Hatinya masih menangis mengingat semuanya. Beberapa petunjuk dari Mitha. Beberapa firasat yang ia dapatkan, kenapa ia tidak bisa membaca semuanya?

Bahkan, saat detik-detik perpisahan mereka siang tadi. Ajie masih tidak ikhlas untuk melepasnya. Sungguh, perasaannya saat itu sudah sangat tidak enak.

Semua itu adalah firasat bahwa akan ada kejadian yang bakalan menimpanya, ataupun menimpa orang terdekatnya.


"Ayah..." Suara Dea, terdengar pelan membuyarkan lamunannya.

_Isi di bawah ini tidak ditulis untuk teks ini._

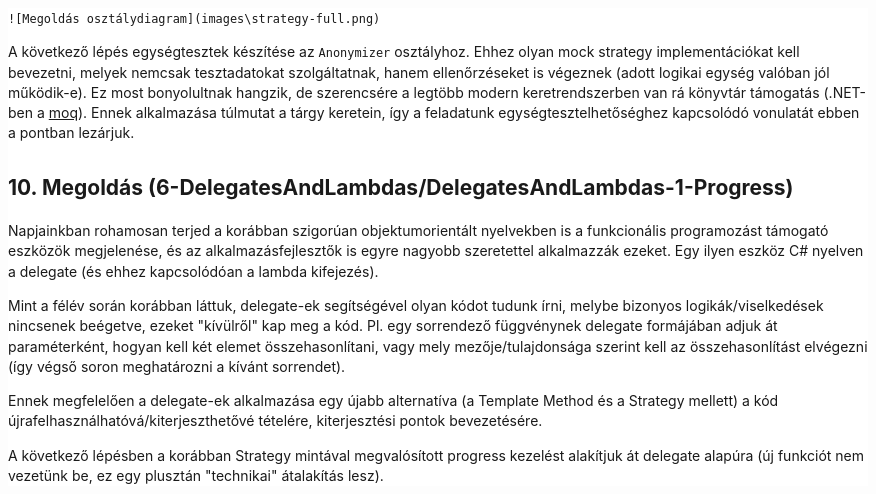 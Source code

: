     ![Megoldás osztálydiagram](images\strategy-full.png)

A következő lépés egységtesztek készítése az `Anonymizer` osztályhoz. Ehhez olyan mock strategy implementációkat kell bevezetni, melyek nemcsak tesztadatokat szolgáltatnak, hanem ellenőrzéseket is végeznek (adott logikai egység valóban jól működik-e). Ez most bonyolultnak hangzik, de szerencsére a legtöbb modern keretrendszerben van rá könyvtár támogatás (.NET-ben a [moq](https://github.com/devlooped/moq)). Ennek alkalmazása túlmutat a tárgy keretein, így a feladatunk egységtesztelhetőséghez kapcsolódó vonulatát ebben a pontban lezárjuk.

## 10. Megoldás (6-DelegatesAndLambdas/DelegatesAndLambdas-1-Progress)

Napjainkban rohamosan terjed a korábban szigorúan objektumorientált nyelvekben is a funkcionális programozást támogató eszközök megjelenése, és az alkalmazásfejlesztők is egyre nagyobb szeretettel alkalmazzák ezeket. Egy ilyen eszköz C# nyelven a delegate (és ehhez kapcsolódóan a lambda kifejezés).

Mint a félév során korábban láttuk, delegate-ek segítségével olyan kódot tudunk írni, melybe bizonyos logikák/viselkedések nincsenek beégetve, ezeket "kívülről" kap meg a kód. Pl. egy sorrendező függvénynek delegate formájában adjuk át paraméterként, hogyan kell két elemet összehasonlítani, vagy mely mezője/tulajdonsága szerint kell az összehasonlítást elvégezni (így végső soron meghatározni a kívánt sorrendet).

Ennek megfelelően a delegate-ek alkalmazása egy újabb alternatíva (a Template Method és a Strategy mellett) a kód újrafelhasználhatóvá/kiterjeszthetővé tételére, kiterjesztési pontok bevezetésére.

A következő lépésben a korábban Strategy mintával megvalósított progress kezelést alakítjuk át delegate alapúra (új funkciót nem vezetünk be, ez egy plusztán "technikai" átalakítás lesz).

<div class="grid cards" markdown>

"Maafkan ayah yah." Hanya kalimat itu, yang bisa terucap di bibirnya.


Ajie memandang wajah anak tidak bersalah itu di hadapannya.

Sebuah senyuman yang entah kenapa tidak mampu menghiburnya.


"Ayah sayang sama Dea... sayang banget." Kembali Ajie memeluk tubuh Dea. Menumpahkan semua rasa sayangnya kepada Dea.


Ini salahnya...


Ini mutlak kesalahannya. Telah membuat anak itu kehilangan Mamahnya.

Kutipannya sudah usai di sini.